C’est alors qu’une Christine and the Queens, sapée en costume trois pièces, émerge de la scène pour 3SEX, la relecture du Troisième sexe lancée l’an passé sur les compilations rassemblant les simples du groupe depuis 40 ans. Je ne suis vraiment pas le plus grand amateur de C&TQ, mais force est d’admettre que son charisme et son énergie m’ont absolument conquis. À elle seule, elle a donné l’électrochoc requis pour que la soirée reprenne la vitesse de croisière instaurée au départ.

C’était le moment parfait pour enchaîner avec Alice et June, immense tube (IMMENSE!) éminemment dansant, puis Un été français dont la popularité m’a assez surpris; ce simple est passé plutôt inaperçu ici à l’époque, mais pour la foule présente c’était pratiquement comme si les Cowboys Fringants venaient de commencer En berne sur les Plaines d’Abraham. J’étais soufflé.

On enchaîne avec Trois nuits par semaine, où encore une fois toute la foule s’époumone comme s’il n’y avait pas de lendemain. Mais comment faire autrement?

Un medley s’ensuit : Des fleurs pour Salinger, Kissing My Song, Stef II puis Drugstar sont ainsi passées rapidement avant d’arriver à la seconde surprise de la soirée : la fille du défunt Stéphane Sirkis, Lou, et l’ancien saxophoniste du groupe, Dimitri Bodianski, montent sur scène pour se joindre à Dizzidence politik (fabadap bap!). Touchantes retrouvailles.

Les lumières s’éteignent et on sait déjà qu’un rappel s’en vient. Ce qu’on n’attendait pas, par contre, c’est qu’une fanfare complète fasse son chemin sur la scène! Il s’agit de l’Orchestre de la garde républicaine, venue apporter un soupçon de solennité à trois des chansons les plus joliment tristes du groupe : J’ai demandé à la lune – où je vous aurais mis au défi de trouver un seul œil sec dans la place, et il y en avait quand même 196 000), La vie est belle et Atomic Sky. Le chanteur d’opéra Philippe Jaroussky vient quant à lui entonner College Boy, mais pas avant que des témoignages vidéo de victimes de harcèlement scolaire soient diffusés sur le massif écran central. L’effet est foudroyant, tout comme celui de ces mots projetés à répétition en immenses lettres : « oui j’ai le droit ». Percutant.

Les lumières s’éteignent encore et une seule phrase est sur toutes les lèvres : qu’en est-il de Bob Morane? Évidemment que l’aventurier contre tous guerriers n’allait pas faire faux bond à cette soirée anniversaire, et, comme dans les belles années de La fin du monde est à 7 heures : tout le monde danse! La soirée se termine sur Karma Girls et une pyrotechnie-surprise lancée du haut du gargantuesque cylindre au centre du stade. On finit la soirée essoufflés, repus et heureux.

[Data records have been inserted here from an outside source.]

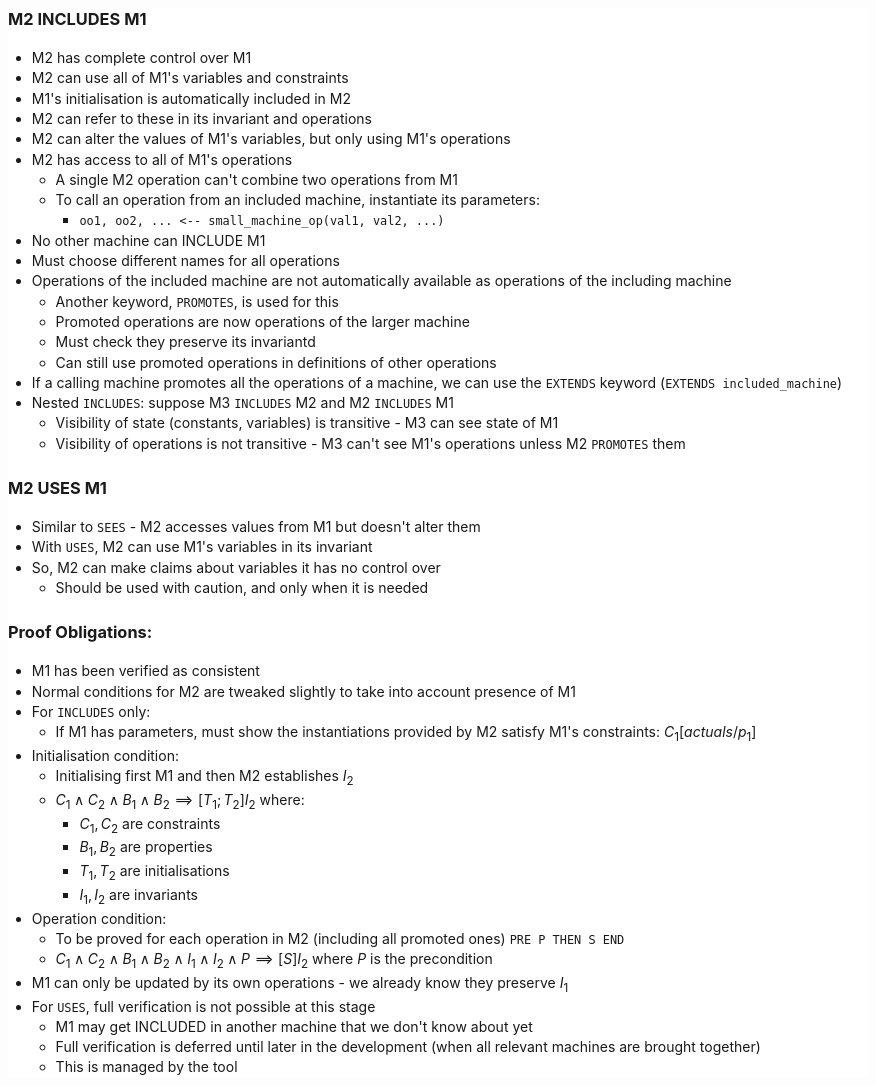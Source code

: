 ### M2 INCLUDES M1
* M2 has complete control over M1
* M2 can use all of M1's variables and constraints
* M1's initialisation is automatically included in M2
* M2 can refer to these in its invariant and operations
* M2 can alter the values of M1's variables, but only using M1's operations
* M2 has access to all of M1's operations
   * A single M2 operation can't combine two operations from M1
   * To call an operation from an included machine, instantiate its parameters:
      * `oo1, oo2, ... <-- small_machine_op(val1, val2, ...)`
* No other machine can INCLUDE M1
* Must choose different names for all operations
* Operations of the included machine are not automatically available as operations of the including machine
   * Another keyword, `PROMOTES`, is used for this
   * Promoted operations are now operations of the larger machine
   * Must check they preserve its invariantd
   * Can still use promoted operations in definitions of other operations
* If a calling machine promotes all the operations of a machine, we can use the `EXTENDS` keyword (`EXTENDS included_machine`)
* Nested `INCLUDES`: suppose M3 `INCLUDES` M2 and M2 `INCLUDES` M1
   * Visibility of state (constants, variables) is transitive - M3 can see state of M1
   * Visibility of operations is not transitive - M3 can't see M1's operations unless M2 `PROMOTES` them

### M2 USES M1
* Similar to `SEES` - M2 accesses values from M1 but doesn't alter them
* With `USES`, M2 can use M1's variables in its invariant
* So, M2 can make claims about variables it has no control over
   * Should be used with caution, and only when it is needed

### Proof Obligations:
* M1 has been verified as consistent
* Normal conditions for M2 are tweaked slightly to take into account presence of M1
* For `INCLUDES` only:
   * If M1 has parameters, must show the instantiations provided by M2 satisfy M1's constraints: $C_1[actuals/p_1]$
* Initialisation condition:
   * Initialising first M1 and then M2 establishes $I_2$
   * $C_1 \land C_2 \land B_1 \land B_2 \implies [T_1;T_2]I_2$ where:
      * $C_1, C_2$ are constraints
      * $B_1, B_2$ are properties
      * $T_1, T_2$ are initialisations
      * $I_1, I_2$ are invariants
* Operation condition:
   * To be proved for each operation in M2 (including all promoted ones) `PRE P THEN S END`
   * $C_1 \land C_2 \land B_1 \land B_2 \land I_1 \land I_2 \land P \implies [S]I_2$ where $P$ is the precondition
* M1 can only be updated by its own operations - we already know they preserve $I_1$
* For `USES`, full verification is not possible at this stage
   * M1 may get INCLUDED in another machine that we don't know about yet
   * Full verification is deferred until later in the development (when all relevant machines are brought together)
   * This is managed by the tool
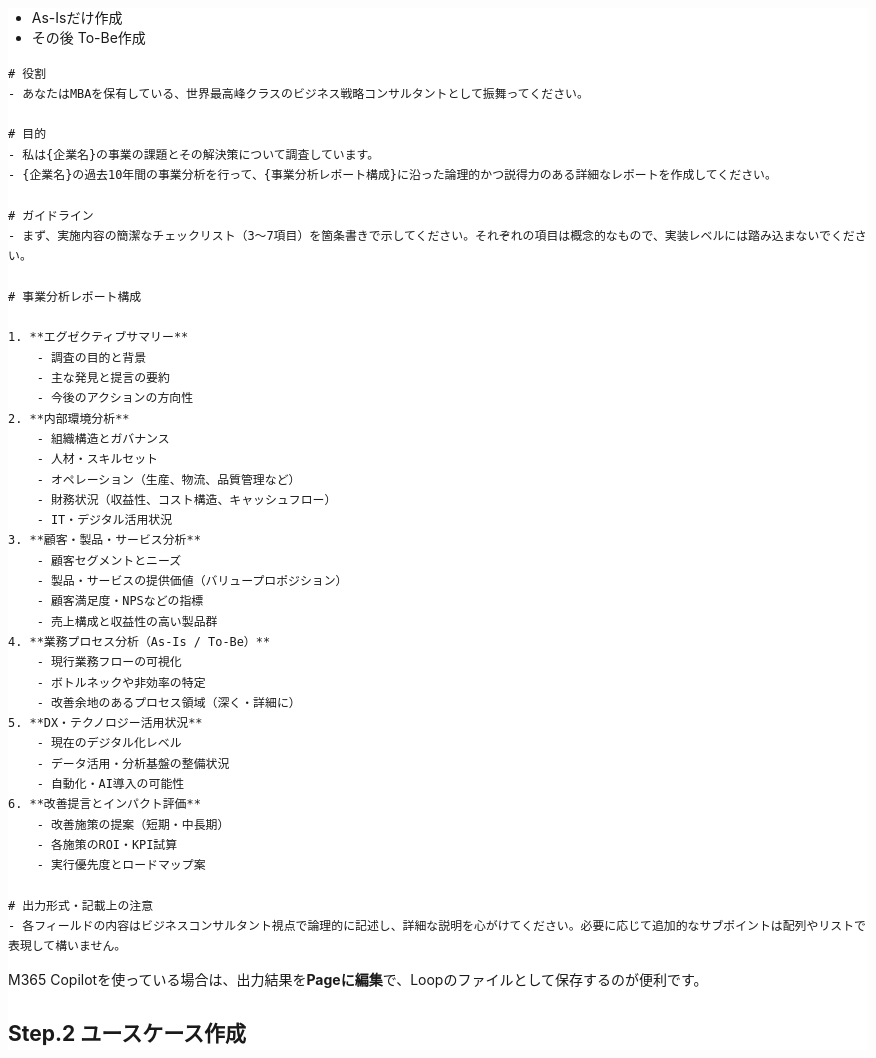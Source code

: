 - As-Isだけ作成
- その後 To-Be作成

```text
# 役割
- あなたはMBAを保有している、世界最高峰クラスのビジネス戦略コンサルタントとして振舞ってください。

# 目的
- 私は{企業名}の事業の課題とその解決策について調査しています。
- {企業名}の過去10年間の事業分析を行って、{事業分析レポート構成}に沿った論理的かつ説得力のある詳細なレポートを作成してください。

# ガイドライン
- まず、実施内容の簡潔なチェックリスト（3～7項目）を箇条書きで示してください。それぞれの項目は概念的なもので、実装レベルには踏み込まないでください。

# 事業分析レポート構成

1. **エグゼクティブサマリー**
    - 調査の目的と背景
    - 主な発見と提言の要約
    - 今後のアクションの方向性
2. **内部環境分析**
    - 組織構造とガバナンス
    - 人材・スキルセット
    - オペレーション（生産、物流、品質管理など）
    - 財務状況（収益性、コスト構造、キャッシュフロー）
    - IT・デジタル活用状況
3. **顧客・製品・サービス分析**
    - 顧客セグメントとニーズ
    - 製品・サービスの提供価値（バリュープロポジション）
    - 顧客満足度・NPSなどの指標
    - 売上構成と収益性の高い製品群
4. **業務プロセス分析（As-Is / To-Be）**
    - 現行業務フローの可視化
    - ボトルネックや非効率の特定
    - 改善余地のあるプロセス領域（深く・詳細に）
5. **DX・テクノロジー活用状況**
    - 現在のデジタル化レベル
    - データ活用・分析基盤の整備状況
    - 自動化・AI導入の可能性
6. **改善提言とインパクト評価**
    - 改善施策の提案（短期・中長期）
    - 各施策のROI・KPI試算
    - 実行優先度とロードマップ案

# 出力形式・記載上の注意
- 各フィールドの内容はビジネスコンサルタント視点で論理的に記述し、詳細な説明を心がけてください。必要に応じて追加的なサブポイントは配列やリストで表現して構いません。
```

M365 Copilotを使っている場合は、出力結果を**Pageに編集**で、Loopのファイルとして保存するのが便利です。

## Step.2 ユースケース作成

La scène centrale pose évidemment un certain défi de cohésion du groupe qui se partage les points cardinaux (exception faite du batteur qui, lui, tourne sur lui-même au milieu), mais le contact avec le public s’en trouve privilégié. Et c’est justement ce qui fait la force unique d’Indochine : ce ne sont pas les prouesses techniques musicales qui les ont fait durer, c’est ce lien d’amour profond et ce respect mutuel entre le groupe et ses fans. La foule samedi au Stade de France couvrait quatre ou cinq générations et tous y étaient avec la même passion.

On s’est tous sentis vaguement privilégiés d’avoir vécu cet immense moment de communion entre un groupe et son public qui aurait pu avoir l’air d’un concert d’adieu, n’eût été la dernière image projetée sur l’écran : un Nicola qui trace avec son doigt sur une vitre embuée les mots « Merci, on se retrouve en 2033 ».